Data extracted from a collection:

<<<<

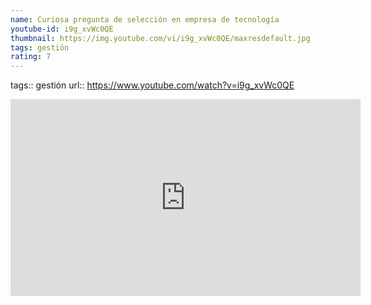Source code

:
 ```yaml
---
name: Curiosa pregunta de selección en empresa de tecnología
youtube-id: i9g_xvWc0QE
thumbnail: https://img.youtube.com/vi/i9g_xvWc0QE/maxresdefault.jpg
tags: gestión
rating: 7
---
```

tags:: gestión
url:: https://www.youtube.com/watch?v=i9g_xvWc0QE

<iframe width='560' height='315' src='https://www.youtube.com/embed/i9g_xvWc0QE' title='YouTube video player' frameborder='0' allow='accelerometer; autoplay; clipboard-write; encrypted-media; gyroscope; picture-in-picture; web-share' allowfullscreen></iframe>


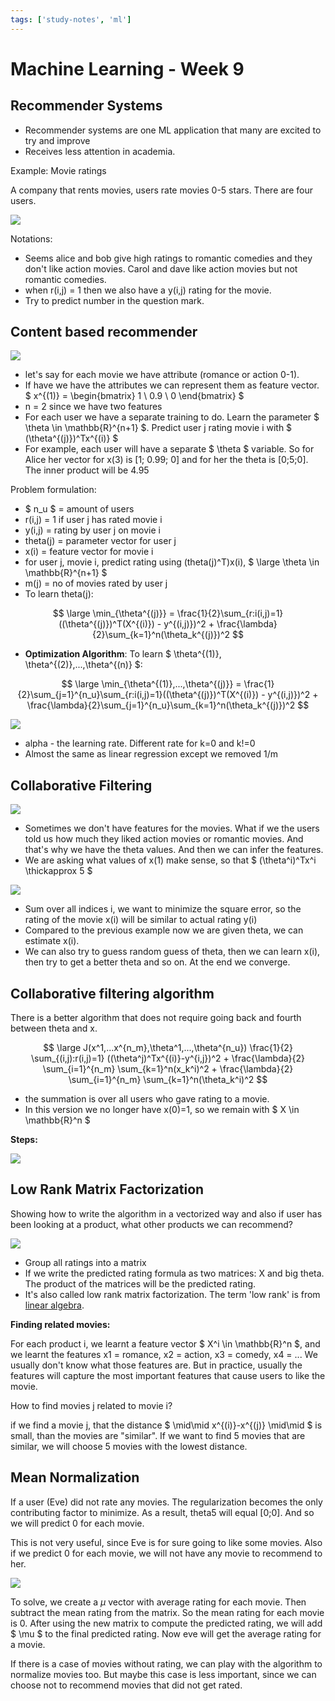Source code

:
```yaml
---
tags: ['study-notes', 'ml']
---
```


# Machine Learning - Week 9

## Recommender Systems

- Recommender systems are one ML application that many are excited to try and improve
- Receives less attention in academia.

Example: Movie ratings

A company that rents movies, users rate movies 0-5 stars. There are four users.

![](PredictMovieRatings1.jpg)

Notations:

- Seems alice and bob give high ratings to romantic comedies and they don't like action movies. Carol and dave like action movies but not romantic comedies.
- when r(i,j) = 1 then we also have a y(i,j) rating for the movie.
- Try to predict number in the question mark.

## Content based recommender

![](ContentBasedRecommender.jpg)

- let's say for each movie we have attribute (romance or action 0-1).
- If have we have the attributes we can represent them as feature vector. $ x^{(1)} = \begin{bmatrix} 1 \\ 0.9 \\ 0 \end{bmatrix} $
- n = 2 since we have two features
- For each user we have a separate training to do. Learn the parameter $ \theta \in \mathbb{R}^{n+1} $. Predict user j rating movie i with $ (\theta^{(j)})^Tx^{(i)} $
- For example, each user will have a separate $ \theta $ variable. So for Alice her vector for x(3) is [1; 0.99; 0] and for her the theta is [0;5;0]. The inner product will be 4.95

Problem formulation:

- $ n_u $ = amount of users
- r(i,j) = 1 if user j has rated movie i
- y(i,j) = rating by user j on movie i
- theta(j) = parameter vector for user j
- x(i) = feature vector for movie i
- for user j, movie i, predict rating using (theta(j)^T)x(i), $ \large \theta \in \mathbb{R}^{n+1} $
- m(j) = no of movies rated by user j
- To learn theta(j):

$$ \large \min_{\theta^{(j)}} = \frac{1}{2}\sum_{r:i(i,j)=1}((\theta^{(j)})^T(X^{(i)}) - y^{(i,j)})^2 + \frac{\lambda}{2}\sum_{k=1}^n(\theta_k^{(j)})^2 $$

- **Optimization Algorithm**: To learn $ \theta^{(1)}, \theta^{(2)},...,\theta^{(n)} $:

 $$ \large \min_{\theta^{(1)},...,\theta^{(j)}} = \frac{1}{2}\sum_{j=1}^{n_u}\sum_{r:i(i,j)=1}((\theta^{(j)})^T(X^{(i)}) - y^{(i,j)})^2 + \frac{\lambda}{2}\sum_{j=1}^{n_u}\sum_{k=1}^n(\theta_k^{(j)})^2 $$

 ![](GradientDescentUpdate.jpg)
 - alpha - the learning rate. Different rate for k=0 and k!=0
 - Almost the same as linear regression except we removed 1/m

## Collaborative Filtering
 ![](CollaborativeFiltering.jpg)

 - Sometimes we don't have features for the movies.
 What if we the users told us how much they liked action movies or romantic movies. And that's why we have the theta values. And then we can infer the features.
 - We are asking what values of x(1) make sense, so that $ (\theta^i)^Tx^i \thickapprox 5 $

 ![](CollaborativeFilteringOptimization.jpg)
 - Sum over all indices i, we want to minimize the square error, so the rating of the movie x(i) will be similar to actual rating y(i)
 - Compared to the previous example now we are given theta, we can estimate x(i).
 - We can also try to guess random guess of theta, then we can learn x(i), then try to get a better theta and so on. At the end we converge.

## Collaborative filtering algorithm
There is a better algorithm that does not require going back and fourth between theta and x.

$$
  \large J(x^1,...x^{n_m},\theta^1,...,\theta^{n_u})
  \frac{1}{2} \sum_{(i,j):r(i,j)=1} ((\theta^j)^Tx^{(i)}-y^{i,j})^2 +
  \frac{\lambda}{2} \sum_{i=1}^{n_m} \sum_{k=1}^n(x_k^i)^2 +
  \frac{\lambda}{2} \sum_{i=1}^{n_m} \sum_{k=1}^n(\theta_k^i)^2
$$

- the summation is over all users who gave rating to a movie.
- In this version we no longer have x(0)=1, so we remain with $ X \in \mathbb{R}^n $

**Steps:**

![](CollaborativeFilteringAlgorithm.jpg)

## Low Rank Matrix Factorization
Showing how to write the algorithm in a vectorized way and also if user has been looking at a product, what other products we can recommend?

![](LowRankMatrixFactorization.jpg)

- Group all ratings into a matrix
- If we write the predicted rating formula as two matrices: X and big theta. The product of the matrices will be the predicted rating.
- It's also called low rank matrix factorization. The term 'low rank' is from [linear algebra](http://en.wikipedia.org/wiki/Rank_%28linear_algebra%29).

**Finding related movies:**

For each product i, we learnt a feature vector $ X^i \in \mathbb{R}^n $, and we learnt the features x1 = romance, x2 = action, x3 = comedy, x4 = ... We usually don't know what those features are. But in practice, usually the features will capture the most important features that cause users to like the movie.

How to find movies j related to movie i?

if we find a movie j, that the distance $ \mid\mid x^{(i)}-x^{(j)} \mid\mid $ is small, than the movies are "similar". If we want to find 5 movies that are similar, we will choose 5 movies with the lowest distance.

## Mean Normalization
If a user (Eve) did not rate any movies. The regularization becomes the only contributing factor to minimize. As a result, theta5 will equal [0;0]. And so we will predict 0 for each movie.

This is not very useful, since Eve is for sure going to like some movies. Also if we predict 0 for each movie, we will not have any movie to recommend to her.

![](MeanNormalization.jpg)

To solve, we create a $\mu$ vector with average rating for each movie. Then subtract the mean rating from the matrix. So the mean rating for each movie is 0. After using the new matrix to compute the predicted rating, we will add $ \mu $ to the final predicted rating. Now eve will get the average rating for a movie.

If there is a case of movies without rating, we can play with the algorithm to normalize movies too. But maybe this case is less important, since we can choose not to recommend movies that did not get rated.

>>>>

» How to complete this task
Please copy, exactly and with nothing else, the lines above beginning at the line that has "There is a better" and ending with the line that has "If a user (Eve)".

» Your solution
There is a better algorithm that does not require going back and fourth between theta and x.

$$
  \large J(x^1,...x^{n_m},\theta^1,...,\theta^{n_u})
  \frac{1}{2} \sum_{(i,j):r(i,j)=1} ((\theta^j)^Tx^{(i)}-y^{i,j})^2 +
  \frac{\lambda}{2} \sum_{i=1}^{n_m} \sum_{k=1}^n(x_k^i)^2 +
  \frac{\lambda}{2} \sum_{i=1}^{n_m} \sum_{k=1}^n(\theta_k^i)^2
$$

- the summation is over all users who gave rating to a movie.
- In this version we no longer have x(0)=1, so we remain with $ X \in \mathbb{R}^n $

**Steps:**

![](CollaborativeFilteringAlgorithm.jpg)

## Low Rank Matrix Factorization
Showing how to write the algorithm in a vectorized way and also if user has been looking at a product, what other products we can recommend?

![](LowRankMatrixFactorization.jpg)

- Group all ratings into a matrix
- If we write the predicted rating formula as two matrices: X and big theta. The product of the matrices will be the predicted rating.
- It's also called low rank matrix factorization. The term 'low rank' is from [linear algebra](http://en.wikipedia.org/wiki/Rank_%28linear_algebra%29).

**Finding related movies:**

For each product i, we learnt a feature vector $ X^i \in \mathbb{R}^n $, and we learnt the features x1 = romance, x2 = action, x3 = comedy, x4 = ... We usually don't know what those features are. But in practice, usually the features will capture the most important features that cause users to like the movie.

How to find movies j related to movie i?

if we find a movie j, that the distance $ \mid\mid x^{(i)}-x^{(j)} \mid\mid $ is small, than the movies are "similar". If we want to find 5 movies that are similar, we will choose 5 movies with the lowest distance.

## Mean Normalization
If a user (Eve) did not rate any movies. The regularization becomes the only contributing factor to minimize. As a result, theta5 will equal [0;0]. And so we will predict 0 for each movie.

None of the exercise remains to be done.